Der liegt wie ein Schatten auf dem Welt-Ökumene-Gipfel(1). Es sind Delegierte der russisch-orthodoxen Kirche da – und Vertreter aus der Ukraine. Es stehen sich also Kriegsgegner gegenüber. Eine schwierige Situation: Immerhin hat die Ratsvorsitzende der Evangelischen Kirche in Deutschland dem Moskauer Patriarchen „Gotteslästerung“ vorgeworfen.(2) Und Bundespräsident Steinmeier kritisiert in seiner Rede zur Eröffnung die Kirchenführung, sie „habe sich mit den Verbrechen gegen die Ukraine gemein gemacht.“(3)

Auf keinen Fall soll der Eindruck entstehen, man werde Konflikte nicht ernst nehmen, und alles mit Harmonie übergießen. Das könnte tatsächlich so gelesen werden, wenn man das Thema der ökumenischen Vollversammlung liest: „Die Liebe Christi bewegt, versöhnt und eint die Welt“.(4)

Im ersten Moment finde ich das etwas vollmundig: Die Kirchen sind ja nicht gerade die Instanzen, die weltweit nur zur Versöhnung beitragen. Der Krieg in der Ukraine zeigt, wie der Spalt mitten durch die Kirchen geht. Aber dann, bei genauerem Betrachten erscheint mir das Motto sogar ausgesprochen mutig. Die Rede ist ja nicht von den Kirchen, sondern von der Liebe Christi. Die bewegt die Welt, eint und versöhnt. Wenn die Kirchen das adäquat verkörpern wollen, gibt es noch eine Menge zu tun.

Am Mittwoch hat das Treffen begonnen, es dauert noch eine Woche. Genügend Zeit, um miteinander Gottesdienste zu feiern, sich besser kennenzulernen, und um über die richtigen Wege für die Zukunft zu diskutieren. Wenn am Ende dann sogar gemeinsame Ziele herauskommen, ist es schön. Wichtig ist aber etwas anderes, nämlich die Haltung. Ich meine die Haltung, mit der Christen in Konflikten sich und anderen begegnen.

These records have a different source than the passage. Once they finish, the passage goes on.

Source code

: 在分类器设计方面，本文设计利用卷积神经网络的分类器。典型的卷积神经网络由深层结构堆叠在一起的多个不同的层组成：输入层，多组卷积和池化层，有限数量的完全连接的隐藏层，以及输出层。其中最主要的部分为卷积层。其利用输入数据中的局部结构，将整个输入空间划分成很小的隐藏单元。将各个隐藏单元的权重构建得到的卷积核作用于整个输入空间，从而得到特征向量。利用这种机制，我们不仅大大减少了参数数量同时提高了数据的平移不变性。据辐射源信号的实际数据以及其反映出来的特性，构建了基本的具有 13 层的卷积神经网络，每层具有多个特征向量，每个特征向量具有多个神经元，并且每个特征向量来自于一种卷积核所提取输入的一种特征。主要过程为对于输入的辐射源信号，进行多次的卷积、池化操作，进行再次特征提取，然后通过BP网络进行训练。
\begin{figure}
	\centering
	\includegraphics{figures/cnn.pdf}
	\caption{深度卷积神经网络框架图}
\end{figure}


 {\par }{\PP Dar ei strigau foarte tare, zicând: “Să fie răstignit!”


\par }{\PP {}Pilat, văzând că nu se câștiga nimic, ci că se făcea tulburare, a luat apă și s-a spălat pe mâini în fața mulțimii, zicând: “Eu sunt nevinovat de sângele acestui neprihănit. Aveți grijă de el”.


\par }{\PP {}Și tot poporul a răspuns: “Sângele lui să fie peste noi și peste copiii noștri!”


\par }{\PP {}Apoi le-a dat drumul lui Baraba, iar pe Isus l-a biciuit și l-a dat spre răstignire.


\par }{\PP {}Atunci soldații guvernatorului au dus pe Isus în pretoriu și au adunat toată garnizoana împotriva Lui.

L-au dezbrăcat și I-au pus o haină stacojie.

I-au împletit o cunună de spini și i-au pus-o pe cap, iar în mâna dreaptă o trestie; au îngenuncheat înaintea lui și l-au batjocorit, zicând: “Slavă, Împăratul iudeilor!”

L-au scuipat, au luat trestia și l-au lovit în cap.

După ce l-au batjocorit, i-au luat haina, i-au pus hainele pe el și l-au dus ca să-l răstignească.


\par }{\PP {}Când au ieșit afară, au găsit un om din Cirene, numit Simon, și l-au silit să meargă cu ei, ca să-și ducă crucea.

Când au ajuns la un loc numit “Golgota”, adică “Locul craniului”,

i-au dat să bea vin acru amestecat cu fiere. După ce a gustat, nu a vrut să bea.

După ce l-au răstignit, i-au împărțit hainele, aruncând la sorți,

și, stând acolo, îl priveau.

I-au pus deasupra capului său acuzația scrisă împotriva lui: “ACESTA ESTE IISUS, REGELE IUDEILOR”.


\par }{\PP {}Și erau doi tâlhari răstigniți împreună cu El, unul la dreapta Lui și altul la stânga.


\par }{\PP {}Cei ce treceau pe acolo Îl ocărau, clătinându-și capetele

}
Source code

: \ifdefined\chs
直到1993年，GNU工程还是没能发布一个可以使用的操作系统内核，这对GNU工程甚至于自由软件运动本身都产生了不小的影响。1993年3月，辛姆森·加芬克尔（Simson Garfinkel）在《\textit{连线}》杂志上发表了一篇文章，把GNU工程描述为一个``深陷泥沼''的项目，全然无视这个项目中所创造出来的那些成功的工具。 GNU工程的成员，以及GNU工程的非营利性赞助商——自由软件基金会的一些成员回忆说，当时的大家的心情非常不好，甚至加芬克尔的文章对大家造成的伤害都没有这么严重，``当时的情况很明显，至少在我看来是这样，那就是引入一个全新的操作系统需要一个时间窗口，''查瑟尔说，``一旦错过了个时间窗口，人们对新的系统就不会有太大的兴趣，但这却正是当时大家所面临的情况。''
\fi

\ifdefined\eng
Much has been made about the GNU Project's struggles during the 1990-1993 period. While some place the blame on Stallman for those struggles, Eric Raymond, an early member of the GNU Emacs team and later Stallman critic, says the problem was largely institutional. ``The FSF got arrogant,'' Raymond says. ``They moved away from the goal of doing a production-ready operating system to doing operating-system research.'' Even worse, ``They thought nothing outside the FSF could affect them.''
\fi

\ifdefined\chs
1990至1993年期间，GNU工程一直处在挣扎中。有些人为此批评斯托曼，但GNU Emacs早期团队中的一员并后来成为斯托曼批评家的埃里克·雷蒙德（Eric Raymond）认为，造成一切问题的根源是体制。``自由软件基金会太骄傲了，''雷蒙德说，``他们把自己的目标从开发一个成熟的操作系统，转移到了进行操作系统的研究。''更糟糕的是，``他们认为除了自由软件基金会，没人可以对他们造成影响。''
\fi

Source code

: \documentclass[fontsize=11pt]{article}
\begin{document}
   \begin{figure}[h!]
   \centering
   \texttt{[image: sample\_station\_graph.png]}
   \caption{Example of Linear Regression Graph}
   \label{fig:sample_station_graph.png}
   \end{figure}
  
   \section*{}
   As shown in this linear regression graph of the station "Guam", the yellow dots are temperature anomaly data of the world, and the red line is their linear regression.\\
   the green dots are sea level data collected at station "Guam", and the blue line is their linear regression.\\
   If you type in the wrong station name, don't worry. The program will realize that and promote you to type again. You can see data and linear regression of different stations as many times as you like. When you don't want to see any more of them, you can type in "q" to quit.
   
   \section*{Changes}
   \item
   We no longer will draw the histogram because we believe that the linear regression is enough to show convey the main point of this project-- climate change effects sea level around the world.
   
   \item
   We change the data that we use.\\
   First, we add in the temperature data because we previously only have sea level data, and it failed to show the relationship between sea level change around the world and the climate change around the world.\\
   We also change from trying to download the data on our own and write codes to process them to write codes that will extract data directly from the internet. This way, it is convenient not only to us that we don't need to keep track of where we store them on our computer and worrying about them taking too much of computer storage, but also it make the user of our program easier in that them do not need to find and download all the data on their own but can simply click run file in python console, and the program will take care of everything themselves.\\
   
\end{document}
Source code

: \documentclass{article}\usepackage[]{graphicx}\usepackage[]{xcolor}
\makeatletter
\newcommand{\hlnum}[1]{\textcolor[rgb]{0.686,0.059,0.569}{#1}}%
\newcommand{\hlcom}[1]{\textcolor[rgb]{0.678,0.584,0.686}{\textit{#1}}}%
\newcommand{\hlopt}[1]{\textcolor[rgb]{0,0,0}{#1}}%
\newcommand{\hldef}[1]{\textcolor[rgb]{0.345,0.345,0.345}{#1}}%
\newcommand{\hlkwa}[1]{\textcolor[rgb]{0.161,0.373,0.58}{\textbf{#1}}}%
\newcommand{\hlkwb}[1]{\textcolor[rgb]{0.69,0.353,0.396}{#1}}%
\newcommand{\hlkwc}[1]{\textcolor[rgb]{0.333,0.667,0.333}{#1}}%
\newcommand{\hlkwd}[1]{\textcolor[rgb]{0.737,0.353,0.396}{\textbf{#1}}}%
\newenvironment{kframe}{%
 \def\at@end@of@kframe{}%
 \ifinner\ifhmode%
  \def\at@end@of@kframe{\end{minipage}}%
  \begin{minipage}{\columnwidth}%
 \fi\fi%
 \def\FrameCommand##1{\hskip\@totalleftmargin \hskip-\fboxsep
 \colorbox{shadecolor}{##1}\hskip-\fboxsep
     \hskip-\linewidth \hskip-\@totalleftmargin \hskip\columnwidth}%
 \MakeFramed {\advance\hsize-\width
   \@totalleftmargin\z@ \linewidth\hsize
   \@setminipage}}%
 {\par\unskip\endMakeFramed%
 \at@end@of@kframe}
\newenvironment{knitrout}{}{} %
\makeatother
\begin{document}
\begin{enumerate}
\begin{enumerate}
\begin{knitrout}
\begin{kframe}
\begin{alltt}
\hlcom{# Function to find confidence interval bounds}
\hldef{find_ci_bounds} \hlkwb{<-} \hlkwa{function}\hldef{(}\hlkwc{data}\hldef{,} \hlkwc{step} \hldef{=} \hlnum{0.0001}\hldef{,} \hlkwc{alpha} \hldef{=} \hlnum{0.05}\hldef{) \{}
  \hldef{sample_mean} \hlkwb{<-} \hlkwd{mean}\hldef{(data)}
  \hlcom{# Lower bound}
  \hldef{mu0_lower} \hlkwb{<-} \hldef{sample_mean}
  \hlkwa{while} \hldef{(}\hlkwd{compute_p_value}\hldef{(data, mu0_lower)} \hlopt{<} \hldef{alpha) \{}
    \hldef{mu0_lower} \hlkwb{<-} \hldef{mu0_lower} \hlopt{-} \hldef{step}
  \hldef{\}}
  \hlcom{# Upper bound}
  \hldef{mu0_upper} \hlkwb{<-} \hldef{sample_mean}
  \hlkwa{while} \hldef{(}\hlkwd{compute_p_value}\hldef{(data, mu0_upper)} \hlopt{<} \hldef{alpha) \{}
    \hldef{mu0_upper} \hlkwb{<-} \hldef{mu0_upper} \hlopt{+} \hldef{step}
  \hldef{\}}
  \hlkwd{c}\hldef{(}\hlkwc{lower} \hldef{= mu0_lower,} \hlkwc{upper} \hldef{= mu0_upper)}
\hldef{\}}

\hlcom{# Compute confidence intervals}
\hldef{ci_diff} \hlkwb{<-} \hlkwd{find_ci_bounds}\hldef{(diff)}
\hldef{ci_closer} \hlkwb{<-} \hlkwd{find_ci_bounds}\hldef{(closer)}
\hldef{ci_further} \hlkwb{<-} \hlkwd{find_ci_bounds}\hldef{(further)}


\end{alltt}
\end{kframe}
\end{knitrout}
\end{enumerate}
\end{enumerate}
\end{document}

Sich trotz aller Meinungsverschiedenheiten nicht aus dem Weg gehen. Die Bereitschaft zum Gespräch behalten, trotz aller Verletzungen. Die globale Verbundenheit fühlen, auch wenn ich die anderen am liebsten aussperren möchte. Das ist eine Haltung, aus der Versöhnung entstehen kann. Alles andere kann dann folgen. Die Weltversammlung der Kirchen hat hier die Chance, voranzugehen. Politische Ergebnisse erwarte ich von den Politikern, von den Vertretern der Kirche aber die Haltung, die solchen politischen Prozessen vorausgeht.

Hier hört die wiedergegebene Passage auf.